To explore the associations between T1 and T2 magnetic resonance fingerprinting (MRF) measurements and corresponding tissue compartment ratios (TCRs) on whole mount histopathology of prostate cancer (PCa) and prostatitis. A retrospective, IRB-approved, HIPAA-compliant cohort consisting of 14 PCa patients who underwent 3T multiparametric MRI along with T1 and T2 MRF maps prior to radical prostatectomy was used. Correspondences between whole mount specimens and MRI and MRF were manually established.

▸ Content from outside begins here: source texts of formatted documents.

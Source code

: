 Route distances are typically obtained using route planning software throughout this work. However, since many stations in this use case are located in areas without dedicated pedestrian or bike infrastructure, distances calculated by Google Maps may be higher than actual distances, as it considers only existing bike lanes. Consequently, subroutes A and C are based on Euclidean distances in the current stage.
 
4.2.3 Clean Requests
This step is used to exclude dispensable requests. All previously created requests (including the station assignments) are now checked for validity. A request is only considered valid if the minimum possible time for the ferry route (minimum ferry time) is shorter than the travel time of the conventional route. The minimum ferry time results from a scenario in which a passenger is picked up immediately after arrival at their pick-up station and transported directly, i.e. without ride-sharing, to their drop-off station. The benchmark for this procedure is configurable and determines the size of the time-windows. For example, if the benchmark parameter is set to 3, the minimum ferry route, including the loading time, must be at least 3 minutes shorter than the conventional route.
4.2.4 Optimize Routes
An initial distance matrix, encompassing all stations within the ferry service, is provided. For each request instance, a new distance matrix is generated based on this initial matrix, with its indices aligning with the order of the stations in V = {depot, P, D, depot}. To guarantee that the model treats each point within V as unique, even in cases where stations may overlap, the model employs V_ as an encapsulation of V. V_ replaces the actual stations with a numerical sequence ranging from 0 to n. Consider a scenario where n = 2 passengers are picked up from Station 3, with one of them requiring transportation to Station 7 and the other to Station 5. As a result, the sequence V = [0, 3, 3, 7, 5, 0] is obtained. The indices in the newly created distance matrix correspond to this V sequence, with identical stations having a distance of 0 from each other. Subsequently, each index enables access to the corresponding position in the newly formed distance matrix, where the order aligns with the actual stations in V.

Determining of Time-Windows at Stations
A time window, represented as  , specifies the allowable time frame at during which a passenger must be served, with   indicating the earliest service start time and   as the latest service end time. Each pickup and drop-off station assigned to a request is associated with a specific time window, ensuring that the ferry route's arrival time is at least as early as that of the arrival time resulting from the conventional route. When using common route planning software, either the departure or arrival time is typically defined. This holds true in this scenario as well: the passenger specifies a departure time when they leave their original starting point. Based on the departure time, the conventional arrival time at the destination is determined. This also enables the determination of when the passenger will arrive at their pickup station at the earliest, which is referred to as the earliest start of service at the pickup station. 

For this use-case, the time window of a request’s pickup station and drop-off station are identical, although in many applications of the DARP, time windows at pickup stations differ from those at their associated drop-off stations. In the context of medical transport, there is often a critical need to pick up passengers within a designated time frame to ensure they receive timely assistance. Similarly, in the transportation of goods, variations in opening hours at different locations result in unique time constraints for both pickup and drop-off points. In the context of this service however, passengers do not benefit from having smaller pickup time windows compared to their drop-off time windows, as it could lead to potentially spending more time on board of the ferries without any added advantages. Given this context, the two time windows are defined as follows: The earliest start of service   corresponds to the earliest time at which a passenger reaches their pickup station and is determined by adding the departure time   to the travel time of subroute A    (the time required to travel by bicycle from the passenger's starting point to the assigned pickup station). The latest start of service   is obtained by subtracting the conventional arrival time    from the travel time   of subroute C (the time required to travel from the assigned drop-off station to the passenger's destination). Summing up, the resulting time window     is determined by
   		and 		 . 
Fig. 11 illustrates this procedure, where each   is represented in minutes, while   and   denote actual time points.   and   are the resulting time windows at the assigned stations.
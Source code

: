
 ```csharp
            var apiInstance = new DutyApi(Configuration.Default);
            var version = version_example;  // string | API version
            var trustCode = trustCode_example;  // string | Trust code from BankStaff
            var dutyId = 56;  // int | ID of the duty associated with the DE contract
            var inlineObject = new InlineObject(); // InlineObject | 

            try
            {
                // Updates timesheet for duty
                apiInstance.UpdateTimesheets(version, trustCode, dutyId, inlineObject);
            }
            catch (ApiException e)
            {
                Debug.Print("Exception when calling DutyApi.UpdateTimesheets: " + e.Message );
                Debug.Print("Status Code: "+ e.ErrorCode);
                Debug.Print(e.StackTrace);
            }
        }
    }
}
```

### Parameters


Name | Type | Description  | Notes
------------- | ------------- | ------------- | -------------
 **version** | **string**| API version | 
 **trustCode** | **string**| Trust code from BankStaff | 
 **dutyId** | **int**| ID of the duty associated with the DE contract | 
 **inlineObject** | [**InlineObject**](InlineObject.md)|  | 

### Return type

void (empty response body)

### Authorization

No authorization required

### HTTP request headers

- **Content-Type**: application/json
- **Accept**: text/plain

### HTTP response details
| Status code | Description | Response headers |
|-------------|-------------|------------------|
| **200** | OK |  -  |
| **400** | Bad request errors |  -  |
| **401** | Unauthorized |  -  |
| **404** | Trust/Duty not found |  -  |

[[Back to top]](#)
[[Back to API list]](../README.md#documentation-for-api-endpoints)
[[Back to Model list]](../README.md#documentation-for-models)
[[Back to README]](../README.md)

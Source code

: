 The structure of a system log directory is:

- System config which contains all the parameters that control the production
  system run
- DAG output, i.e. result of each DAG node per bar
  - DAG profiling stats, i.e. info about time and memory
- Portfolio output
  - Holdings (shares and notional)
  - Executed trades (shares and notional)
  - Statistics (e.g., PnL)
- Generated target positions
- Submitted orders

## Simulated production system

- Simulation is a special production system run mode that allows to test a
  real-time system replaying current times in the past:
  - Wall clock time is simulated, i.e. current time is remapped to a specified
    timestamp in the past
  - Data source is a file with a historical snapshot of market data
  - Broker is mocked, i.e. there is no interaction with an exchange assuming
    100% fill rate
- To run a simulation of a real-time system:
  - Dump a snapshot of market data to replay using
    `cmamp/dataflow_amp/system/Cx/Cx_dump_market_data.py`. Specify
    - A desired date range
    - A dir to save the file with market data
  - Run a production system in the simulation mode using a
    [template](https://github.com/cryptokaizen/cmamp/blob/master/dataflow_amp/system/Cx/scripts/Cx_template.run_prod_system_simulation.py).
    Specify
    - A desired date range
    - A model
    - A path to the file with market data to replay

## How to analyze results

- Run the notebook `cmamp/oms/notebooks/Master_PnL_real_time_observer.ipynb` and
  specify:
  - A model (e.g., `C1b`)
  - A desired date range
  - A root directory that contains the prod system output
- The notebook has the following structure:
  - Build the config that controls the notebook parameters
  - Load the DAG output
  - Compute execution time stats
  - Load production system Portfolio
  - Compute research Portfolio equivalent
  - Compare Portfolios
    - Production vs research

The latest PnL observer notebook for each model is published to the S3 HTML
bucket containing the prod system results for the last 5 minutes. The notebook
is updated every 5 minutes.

Prostatitis, PCa, and normal peripheral zone (PZ) regions of interest (ROIs) on pathology were segmented for TCRs of epithelium, lumen, and stroma using two U-net deep learning models. Corresponding ROIs were mapped to T2-weighted MRI (T2w), apparent diffusion coefficient (ADC), and T1 and T2 MRF maps. Their correlations with TCRs were computed using Pearson's correlation coefficient (R). Statistically significant differences in means were assessed using one-way ANOVA. Statistically significant differences (p < 0.01) in means of TCRs and T1 and T2 MRF were observed between PCa, prostatitis, and normal PZ. A negative correlation was observed between T1 and T2 MRF and epithelium (R = - 0.38, - 0.44, p < 0.05) of PCa. T1 MRF was correlated in opposite directions with stroma of PCa and prostatitis (R = 0.35, - 0.44, p < 0.05). T2 MRF was positively correlated with lumen of PCa and prostatitis (R = 0.57, 0.46, p < 0.01). Mean T2 MRF showed significant differences (p < 0.01) between PCa and prostatitis across both transition zone (TZ) and PZ, while mean T1 MRF was significant (p = 0.02) in TZ. Significant associations between MRF (T1 in the TZ and T2 in the PZ) and tissue compartments on corresponding histopathology were observed. • Mean T2 MRF measurements and ADC within cancerous regions of interest dropped with increasing ISUP prognostic groups (IPG). • Mean T1 and T2 MRF measurements were significantly different (p < 0.001) across IPGs, prostatitis, and normal peripheral zone (NPZ). • T2 MRF showed stronger correlations in the peripheral zone, while T1 MRF showed stronger correlations in the transition zone with histopathology for prostate cancer.